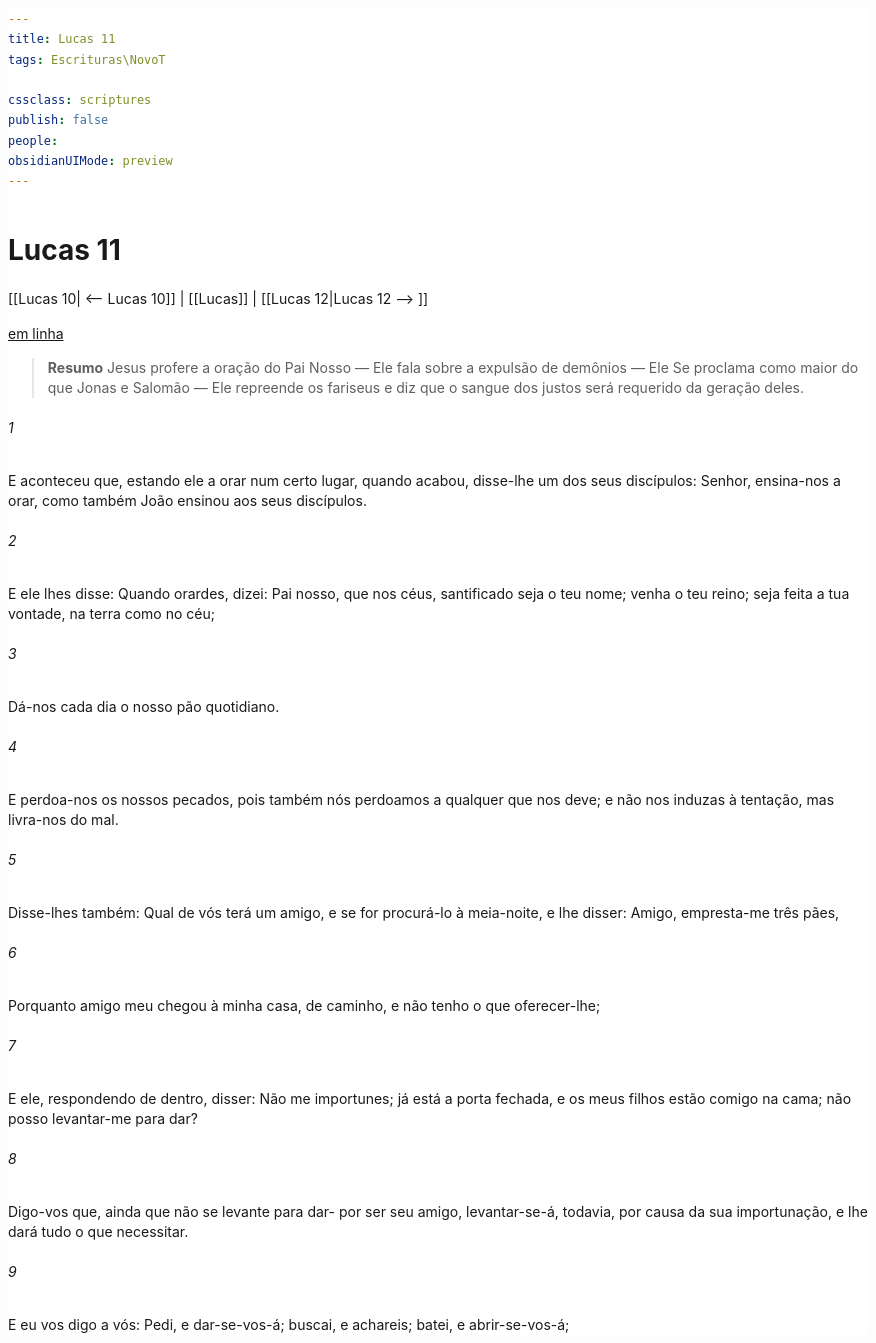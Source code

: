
 ```yaml
---
title: Lucas 11
tags: Escrituras\NovoT

cssclass: scriptures
publish: false
people:
obsidianUIMode: preview
---
```


# Lucas 11
[[Lucas 10| <-- Lucas 10]] | [[Lucas]] | [[Lucas 12|Lucas 12 --> ]]

[em linha](https://churchofjesuschrist.org/study/scriptures/nt/luke/11?lang=por)

> __Resumo__
Jesus profere a oração do Pai Nosso — Ele fala sobre a expulsão de demônios — Ele Se proclama como maior do que Jonas e Salomão — Ele repreende os fariseus e diz que o sangue dos justos será requerido da geração deles.

###### 1 
E aconteceu que, estando ele a orar num certo lugar, quando acabou, disse-lhe um dos seus discípulos: Senhor, ensina-nos a orar, como também João ensinou aos seus discípulos.

###### 2 
E ele lhes disse: Quando orardes, dizei: Pai nosso, que  nos céus, santificado seja o teu nome; venha o teu reino; seja feita a tua vontade,  na terra como no céu;

###### 3 
Dá-nos cada dia o nosso pão quotidiano.

###### 4 
E perdoa-nos os nossos pecados, pois também nós perdoamos a qualquer que nos deve; e não nos induzas à tentação, mas livra-nos do mal.

###### 5 
Disse-lhes também: Qual de vós terá um amigo, e se for procurá-lo à meia-noite, e lhe disser: Amigo, empresta-me três pães,

###### 6 
Porquanto  amigo meu chegou à minha casa,  de caminho, e não tenho o que oferecer-lhe;

###### 7 
E ele, respondendo de dentro, disser: Não me importunes; já está a porta fechada, e os meus filhos estão comigo na cama; não posso levantar-me para  dar?

###### 8 
Digo-vos que, ainda que não se levante para dar- por ser seu amigo, levantar-se-á, todavia, por causa da sua importunação, e lhe dará tudo o que necessitar.

###### 9 
E eu vos digo a vós: Pedi, e dar-se-vos-á; buscai, e achareis; batei, e abrir-se-vos-á;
════════════════
> [Your assignment]: From the first line to the last, reproduce the listing above exactly, leaving the pictures out.

> [Result of the task]:
Source code

:
 ```yaml
---
title: Lucas 11
tags: Escrituras\NovoT

cssclass: scriptures
publish: false
people:
obsidianUIMode: preview
---
```


# Lucas 11
[[Lucas 10| <-- Lucas 10]] | [[Lucas]] | [[Lucas 12|Lucas 12 --> ]]

[em linha](https://churchofjesuschrist.org/study/scriptures/nt/luke/11?lang=por)

> __Resumo__
Jesus profere a oração do Pai Nosso — Ele fala sobre a expulsão de demônios — Ele Se proclama como maior do que Jonas e Salomão — Ele repreende os fariseus e diz que o sangue dos justos será requerido da geração deles.

###### 1 
E aconteceu que, estando ele a orar num certo lugar, quando acabou, disse-lhe um dos seus discípulos: Senhor, ensina-nos a orar, como também João ensinou aos seus discípulos.

###### 2 
E ele lhes disse: Quando orardes, dizei: Pai nosso, que  nos céus, santificado seja o teu nome; venha o teu reino; seja feita a tua vontade,  na terra como no céu;

###### 3 
Dá-nos cada dia o nosso pão quotidiano.

###### 4 
E perdoa-nos os nossos pecados, pois também nós perdoamos a qualquer que nos deve; e não nos induzas à tentação, mas livra-nos do mal.

###### 5 
Disse-lhes também: Qual de vós terá um amigo, e se for procurá-lo à meia-noite, e lhe disser: Amigo, empresta-me três pães,

###### 6 
Porquanto  amigo meu chegou à minha casa,  de caminho, e não tenho o que oferecer-lhe;

###### 7 
E ele, respondendo de dentro, disser: Não me importunes; já está a porta fechada, e os meus filhos estão comigo na cama; não posso levantar-me para  dar?

###### 8 
Digo-vos que, ainda que não se levante para dar- por ser seu amigo, levantar-se-á, todavia, por causa da sua importunação, e lhe dará tudo o que necessitar.

###### 9 
E eu vos digo a vós: Pedi, e dar-se-vos-á; buscai, e achareis; batei, e abrir-se-vos-á;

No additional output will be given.